A mournful meditation on killing for a living, Asif Kapadia’s film is by turns poetic and preachy. It’s also unexpectedly gripping, as it follows the crisis of conscience suffered by a Rajput mercenary, and his efforts to make sense of his remorse and the bloody horrors he’s left in his wake.
Lafcadia (Irfan Khan) first appears practicing his ancient art, wielding his sword in the India’s northwestern desert, perfecting his murderous stroke. As the early scenes reveal, he is his warlord’s (Anupam Shyam) most efficient, most ruthless minion, willing to menace, rape, behead, and slice up peasants who fall behind on taxes as well, as well as show off his skills while fighting other warriors. Commanding his men, including the ambitious Biswas (Aino Annuddin), with deft assurance, he rebuffs his son Katiba’s (Puru Chibber) pleas to come along for a raid, less because he wants to protect him than because the boy is unable to keep track of his grandfather’s dagger. Efficiency and self-awareness: the warrior’s most useful skills.

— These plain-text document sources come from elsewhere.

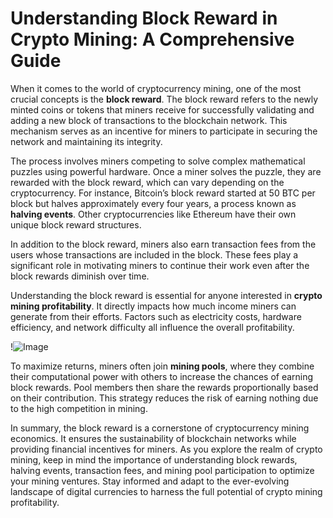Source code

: # Understanding Block Reward in Crypto Mining: A Comprehensive Guide

When it comes to the world of cryptocurrency mining, one of the most crucial concepts is the **block reward**. The block reward refers to the newly minted coins or tokens that miners receive for successfully validating and adding a new block of transactions to the blockchain network. This mechanism serves as an incentive for miners to participate in securing the network and maintaining its integrity.

The process involves miners competing to solve complex mathematical puzzles using powerful hardware. Once a miner solves the puzzle, they are rewarded with the block reward, which can vary depending on the cryptocurrency. For instance, Bitcoin’s block reward started at 50 BTC per block but halves approximately every four years, a process known as **halving events**. Other cryptocurrencies like Ethereum have their own unique block reward structures.

In addition to the block reward, miners also earn transaction fees from the users whose transactions are included in the block. These fees play a significant role in motivating miners to continue their work even after the block rewards diminish over time.

Understanding the block reward is essential for anyone interested in **crypto mining profitability**. It directly impacts how much income miners can generate from their efforts. Factors such as electricity costs, hardware efficiency, and network difficulty all influence the overall profitability. 

!![Image](https://github.com/user-attachments/assets/590b50a7-4459-4e76-8a31-559aed223621)

To maximize returns, miners often join **mining pools**, where they combine their computational power with others to increase the chances of earning block rewards. Pool members then share the rewards proportionally based on their contribution. This strategy reduces the risk of earning nothing due to the high competition in mining.

In summary, the block reward is a cornerstone of cryptocurrency mining economics. It ensures the sustainability of blockchain networks while providing financial incentives for miners. As you explore the realm of crypto mining, keep in mind the importance of understanding block rewards, halving events, transaction fees, and mining pool participation to optimize your mining ventures. Stay informed and adapt to the ever-evolving landscape of digital currencies to harness the full potential of crypto mining profitability.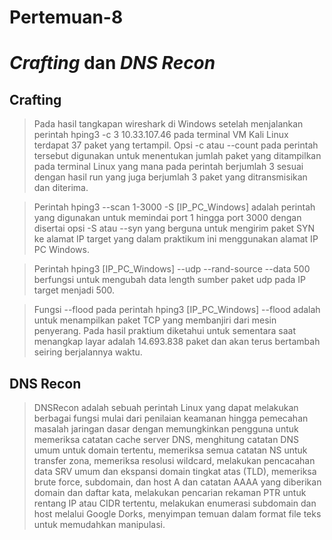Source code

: # **Pertemuan-8**
# **_Crafting_ dan _DNS Recon_**

## Crafting
> Pada hasil tangkapan wireshark di Windows setelah menjalankan perintah hping3 -c 3 10.33.107.46 pada terminal VM Kali Linux terdapat 37 paket yang tertampil. Opsi -c atau --count pada perintah tersebut digunakan untuk menentukan jumlah paket yang ditampilkan pada terminal Linux yang mana pada perintah berjumlah 3 sesuai dengan hasil run yang juga berjumlah 3 paket yang ditransmisikan dan diterima.

> Perintah hping3 --scan 1-3000 -S [IP_PC_Windows] adalah perintah yang digunakan untuk memindai port 1 hingga port 3000 dengan disertai opsi -S atau --syn yang berguna untuk mengirim paket SYN ke alamat IP target yang dalam praktikum ini menggunakan alamat IP PC Windows.

> Perintah hping3 [IP_PC_Windows] --udp --rand-source --data 500 berfungsi untuk mengubah data length sumber paket udp pada IP target menjadi 500.

> Fungsi --flood pada perintah hping3 [IP_PC_Windows] --flood adalah untuk menampilkan paket TCP yang membanjiri dari mesin penyerang. Pada hasil praktium diketahui untuk sementara saat menangkap layar adalah 14.693.838 paket dan akan terus bertambah seiring berjalannya waktu.

## DNS Recon
> DNSRecon adalah sebuah perintah Linux yang dapat melakukan berbagai fungsi mulai dari penilaian keamanan hingga pemecahan masalah jaringan dasar dengan memungkinkan pengguna untuk memeriksa catatan cache server DNS, menghitung catatan DNS umum untuk domain tertentu, memeriksa semua catatan NS untuk transfer zona, memeriksa resolusi wildcard, melakukan pencacahan data SRV umum dan ekspansi domain tingkat atas (TLD), memeriksa brute force, subdomain, dan host A dan catatan AAAA yang diberikan domain dan daftar kata, melakukan pencarian rekaman PTR untuk rentang IP atau CIDR tertentu, melakukan enumerasi subdomain dan host melalui Google Dorks, menyimpan temuan dalam format file teks untuk memudahkan manipulasi.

As efficient as he has been over his long and fearful career, Lafcadia’s will to change comes on him with a rush. Having arrived at the site of his latest raid, a village where again, payments have fallen behind, he faces a young girl, even as his men whirl and strike down unarmed folks around him. Time seems to freeze and fly at once: Lafcadia is suddenly surrounded by snow and wind, then heat and dust, not to mention ghosts of his many victims. Though he sees now that he must stop, his growly lord sees his decision as disloyalty (“No one leaves my service”), and sends Lafcadia’s own men to execute him. As Lafcadia has already sworn “never [to] lift a sword again,” he’s left at rather a disadvantage with the vengeance-takers.

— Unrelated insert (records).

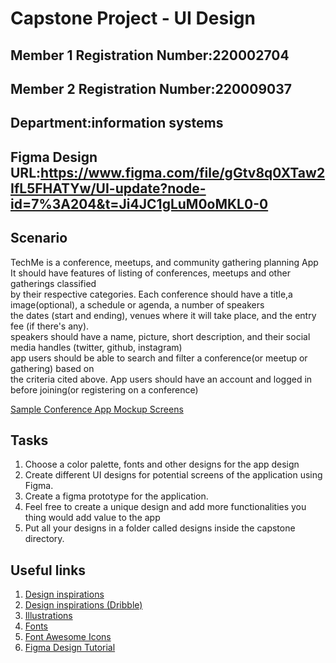 # Capstone Project - UI Design

## Member 1 Registration Number:220002704

## Member 2 Registration Number:220009037

## Department:information systems

## Figma Design URL:https://www.figma.com/file/gGtv8q0XTaw2IfL5FHATYw/UI-update?node-id=7%3A204&t=Ji4JC1gLuM0oMKL0-0

## Scenario

TechMe is a conference, meetups, and community gathering planning App <br>
It should have features of listing of conferences, meetups and other gatherings classified <br>
by their respective categories. Each conference should have a title,a image(optional), a schedule or agenda, a number of speakers <br>
the dates (start and ending), venues where it will take place, and the entry fee (if there's any). <br>
speakers should have a name, picture, short description, and their social media handles (twitter, github, instagram)<br>
app users should be able to search and filter a conference(or meetup or gathering) based on <br>
the criteria cited above. App users should have an account and logged in before joining(or registering on a conference) <br>


[Sample Conference App Mockup Screens](https://www.figma.com/file/wadC89Pj6fm6VRDLxPpJbz/UI?node-id=7%3A204)

## Tasks
1. Choose a color palette, fonts and other designs for the app design
2. Create different UI designs for potential screens of the application using Figma.
3. Create a figma prototype for the application.
4. Feel free to create a unique design and add more functionalities you thing would add value to the app
5. Put all your designs in a folder called designs inside the capstone directory.


## Useful links

1. [Design inspirations](https://www.behance.net/search/projects?search=mobile+app+design&tracking_source=typeahead_search_suggestion)
2. [Design inspirations (Dribble)](https://dribbble.com/shots/following/mobile)
3. [Illustrations](https://undraw.co/)
4. [Fonts](https://fonts.google.com/)
5. [Font Awesome Icons](https://fontawesome.com/icons)
6. [Figma Design Tutorial](https://www.youtube.com/watch?v=FTFaQWZBqQ8)
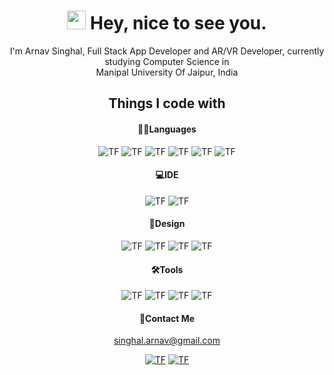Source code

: <h1 align='center'><img src="https://emojis.slackmojis.com/emojis/images/1531849430/4246/blob-sunglasses.gif?1531849430" width="30"/> Hey, nice to see you.</h1>

<p align='center'> I'm Arnav Singhal, Full Stack App Developer and AR/VR Developer, currently studying Computer Science in <br> Manipal University Of Jaipur, India </p>

<h2 align='center'> Things I code with </h2>

<h4 align='center'><strong>👨‍💻Languages</strong></h4>
<p align='center'>
<img alt="TF" src="https://img.shields.io/badge/Swift-E34F26?style=for-the-badge&logo=Swift&logoColor=white"/>
<img alt="TF" src="https://img.shields.io/badge/Python-3671A0?style=for-the-badge&logo=python&logoColor=white"/> 
<img alt="TF" src="https://img.shields.io/badge/C-00599C?style=for-the-badge&logo=c&logoColor=white"/>
<img alt="TF" src="https://img.shields.io/badge/HTML5-E96328?style=for-the-badge&logo=html5&logoColor=white"/>
<img alt="TF" src="https://img.shields.io/badge/CSS3-264BDC?style=for-the-badge&logo=css3&logoColor=white"/>
<img alt="TF" src="https://img.shields.io/badge/JavaScript-F7DF1E?style=for-the-badge&logo=javascript&logoColor=black">
</p>

<h4 align='center'><strong>💻IDE</strong></h4>
<p align='center'>
<img alt="TF" src="https://img.shields.io/badge/Xcode-007ACC?style=for-the-badge&logo=Xcode&logoColor=white"/> 
<img alt="TF" src="https://img.shields.io/badge/Visual_Studio_Code-1F9CF0?style=for-the-badge&logo=visual%20studio%20code&logoColor=white"/> 
</p>

<h4 align='center'><strong>🎨Design</strong></h4>
<p align='center'>
<img alt="TF" src="https://img.shields.io/badge/Figma-F24E1E?style=for-the-badge&logo=figma&logoColor=white"/> 
<img alt="TF" src="https://img.shields.io/badge/Pixelmator%20Pro-FA9B11?style=for-the-badge"/>
<img alt="TF" src="https://img.shields.io/badge/Final%20Cut%20Pro-EBE53A?style=for-the-badge"/> 
<img alt="TF" src="https://img.shields.io/badge/Adobe%20after%20affects-CF96FD?style=for-the-badge&logo=Adobe%20after%20effects&logoColor=393665"/> 
</p>

<h4 align='center'><strong>🛠Tools</strong></h4>
<p  align='center'>
<img alt="TF" src="https://img.shields.io/badge/macos-000000?style=for-the-badge&logo=macos&logoColor=white"/> 
<img alt="TF" src="https://img.shields.io/badge/iOS-000000?style=for-the-badge&logo=ios&logoColor=white"/>
<img alt="TF" src="https://img.shields.io/badge/postman-FF6C37?style=for-the-badge&logo=postman&logoColor=white"/> 
<img alt="TF" src="https://img.shields.io/badge/github-000000?style=for-the-badge&logo=github&logoColor=white"/> 
</p>

<h4 align='center'><strong>🤙Contact Me</strong></h4>
<p align="center"> <a href="https://mailxto.com/rl812g"> singhal.arnav@gmail.com </a> </p>
<p align='center'>
<a href="https://www.linkedin.com/in/arnav-singhal-64576b226/">
    <img alt="TF" src="https://img.shields.io/badge/LinkedIn-0077B5?style=for-the-badge&logo=linkedin&logoColor=white"/></a>
<a href="https://www.instagram.com/arnav.arw/">
    <img alt="TF" src="https://img.shields.io/badge/instagram-E4405F?style=for-the-badge&logo=instagram&logoColor=white"/></a>
</p>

Alone and bereft, the warrior endeavors to lose himself in the Himalayas, along the way stumbling on two figures who judge him very differently. A young thief, Riaz (Noor Mani), sees in the warrior a model of virility and courage, whereas a blind woman (Damayanti Marfitia) rejects his help and announces, “You have blood written all over your face.” Try as he might, Lafcadia is unable to escape his past, which means he must return to the violence he has renounced in order to save someone else.
Though its themes are hackneyed (or perhaps timeless, depending on your point of view), The Warrior is sustained by Roman Osin’s stunning cinematography (featuring several objective correlatives — endless horizons, desolate desertscapes, smoldering, post-attack villages — as well as Khan’s face, which fills the frame repeatedly. Working a backstory that draws from Sergio Leone and Akira Kurusowa movies, Lafcadia combines ferocity and vulnerability in a way that more than makes up for his lack of dialogue.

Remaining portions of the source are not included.